[Rendered images with source text]
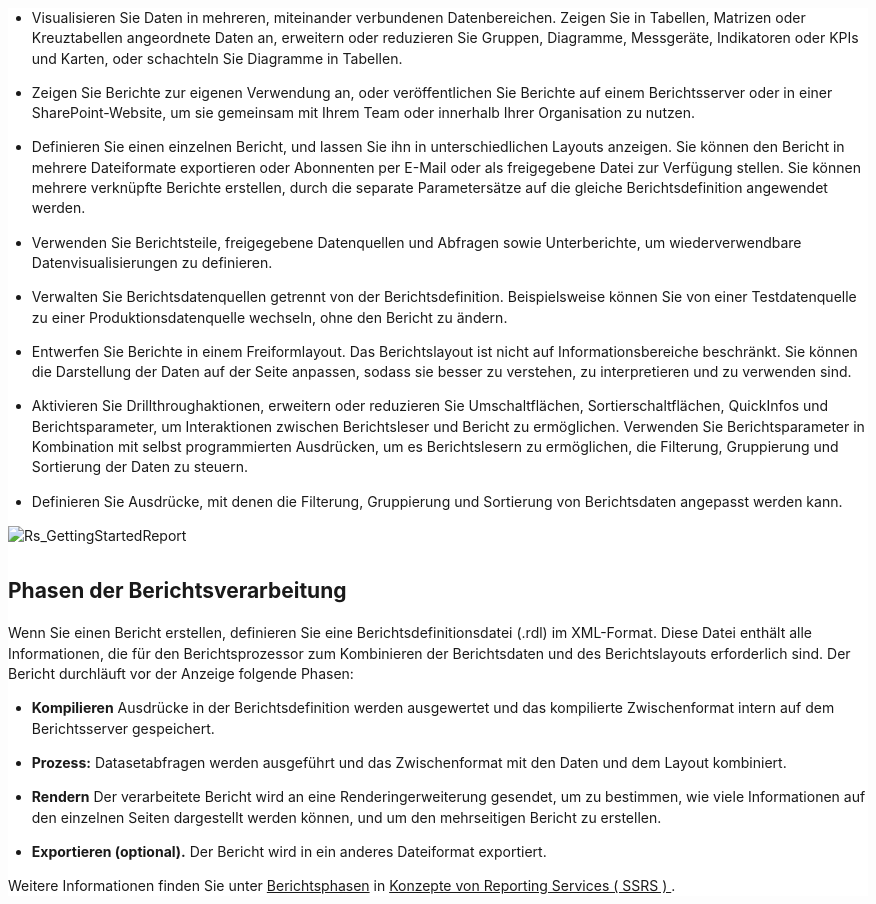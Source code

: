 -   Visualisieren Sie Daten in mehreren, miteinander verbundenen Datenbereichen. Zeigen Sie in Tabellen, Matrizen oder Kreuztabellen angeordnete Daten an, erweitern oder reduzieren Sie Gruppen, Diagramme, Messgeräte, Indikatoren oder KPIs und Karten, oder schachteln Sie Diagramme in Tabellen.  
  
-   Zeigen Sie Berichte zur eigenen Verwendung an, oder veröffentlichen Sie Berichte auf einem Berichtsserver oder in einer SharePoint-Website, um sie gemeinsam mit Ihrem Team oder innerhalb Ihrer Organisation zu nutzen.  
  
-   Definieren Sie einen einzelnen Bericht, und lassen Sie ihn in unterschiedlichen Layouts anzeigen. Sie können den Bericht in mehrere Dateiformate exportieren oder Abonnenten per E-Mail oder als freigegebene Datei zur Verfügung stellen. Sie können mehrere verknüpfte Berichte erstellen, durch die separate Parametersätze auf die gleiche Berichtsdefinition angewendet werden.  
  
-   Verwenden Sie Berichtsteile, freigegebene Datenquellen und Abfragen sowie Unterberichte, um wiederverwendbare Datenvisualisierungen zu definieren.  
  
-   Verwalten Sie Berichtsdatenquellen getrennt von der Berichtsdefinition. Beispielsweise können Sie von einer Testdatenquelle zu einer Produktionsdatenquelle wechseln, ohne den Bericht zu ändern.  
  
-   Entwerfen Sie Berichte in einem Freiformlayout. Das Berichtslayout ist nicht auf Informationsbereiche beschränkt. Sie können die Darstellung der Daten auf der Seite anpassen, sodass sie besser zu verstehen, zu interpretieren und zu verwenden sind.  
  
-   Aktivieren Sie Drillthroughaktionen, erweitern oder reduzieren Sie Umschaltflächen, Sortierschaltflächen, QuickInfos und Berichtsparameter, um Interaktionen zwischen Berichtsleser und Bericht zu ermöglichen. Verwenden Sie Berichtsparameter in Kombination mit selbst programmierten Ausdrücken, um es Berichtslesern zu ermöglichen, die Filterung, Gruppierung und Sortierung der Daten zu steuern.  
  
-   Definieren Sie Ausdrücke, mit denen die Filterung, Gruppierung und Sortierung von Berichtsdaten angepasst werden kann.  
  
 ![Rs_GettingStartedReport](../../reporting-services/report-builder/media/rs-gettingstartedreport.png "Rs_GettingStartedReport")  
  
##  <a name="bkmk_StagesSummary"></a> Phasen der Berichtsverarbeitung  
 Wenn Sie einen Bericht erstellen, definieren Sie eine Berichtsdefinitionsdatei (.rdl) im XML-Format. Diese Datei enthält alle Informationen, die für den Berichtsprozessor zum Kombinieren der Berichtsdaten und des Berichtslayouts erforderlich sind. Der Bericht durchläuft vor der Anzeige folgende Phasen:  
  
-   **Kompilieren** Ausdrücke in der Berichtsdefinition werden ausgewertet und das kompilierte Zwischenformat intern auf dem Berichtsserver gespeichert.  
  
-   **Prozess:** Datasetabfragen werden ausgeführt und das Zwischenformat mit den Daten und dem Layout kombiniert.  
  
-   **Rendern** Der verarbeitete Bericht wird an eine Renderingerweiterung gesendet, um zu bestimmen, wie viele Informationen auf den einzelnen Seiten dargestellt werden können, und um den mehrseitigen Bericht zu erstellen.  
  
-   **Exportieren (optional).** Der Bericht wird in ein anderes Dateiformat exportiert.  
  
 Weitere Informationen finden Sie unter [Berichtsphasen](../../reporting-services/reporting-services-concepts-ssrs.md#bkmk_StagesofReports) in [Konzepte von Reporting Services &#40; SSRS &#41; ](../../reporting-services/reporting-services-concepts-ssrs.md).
...
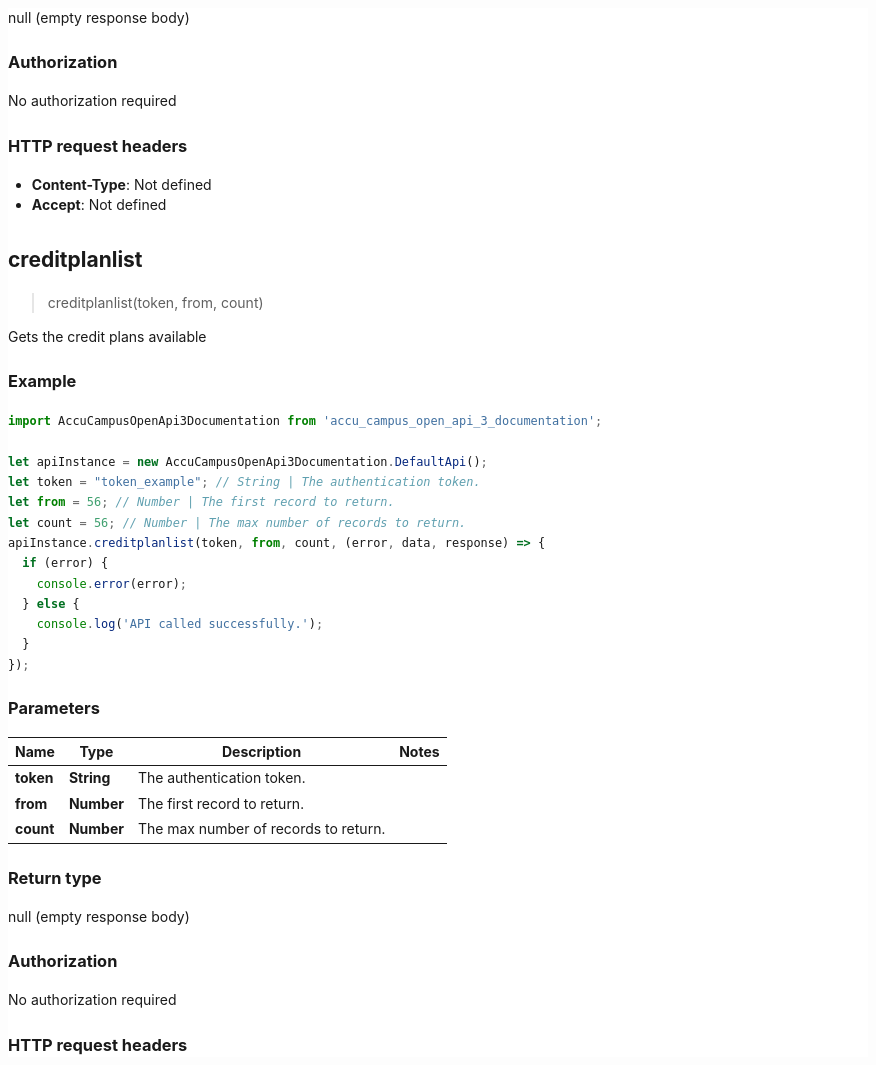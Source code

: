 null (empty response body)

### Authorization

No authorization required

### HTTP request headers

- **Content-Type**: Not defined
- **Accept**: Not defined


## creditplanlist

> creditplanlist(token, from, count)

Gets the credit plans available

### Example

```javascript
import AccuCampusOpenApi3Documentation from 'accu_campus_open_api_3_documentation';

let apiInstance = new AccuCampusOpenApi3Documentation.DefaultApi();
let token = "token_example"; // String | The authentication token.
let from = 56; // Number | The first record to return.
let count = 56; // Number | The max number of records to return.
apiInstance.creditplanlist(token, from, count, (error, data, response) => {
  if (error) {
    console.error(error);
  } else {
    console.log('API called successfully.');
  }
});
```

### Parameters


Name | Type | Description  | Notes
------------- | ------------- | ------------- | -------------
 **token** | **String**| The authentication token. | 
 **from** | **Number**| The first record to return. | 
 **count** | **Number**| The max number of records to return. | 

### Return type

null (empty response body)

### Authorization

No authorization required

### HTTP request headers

### Task directions
Copy each line in the entries above where the word "apiInstance" shows up.

### Problem solution
let apiInstance = new AccuCampusOpenApi3Documentation.DefaultApi();
apiInstance.creditplanlist(token, from, count, (error, data, response) => {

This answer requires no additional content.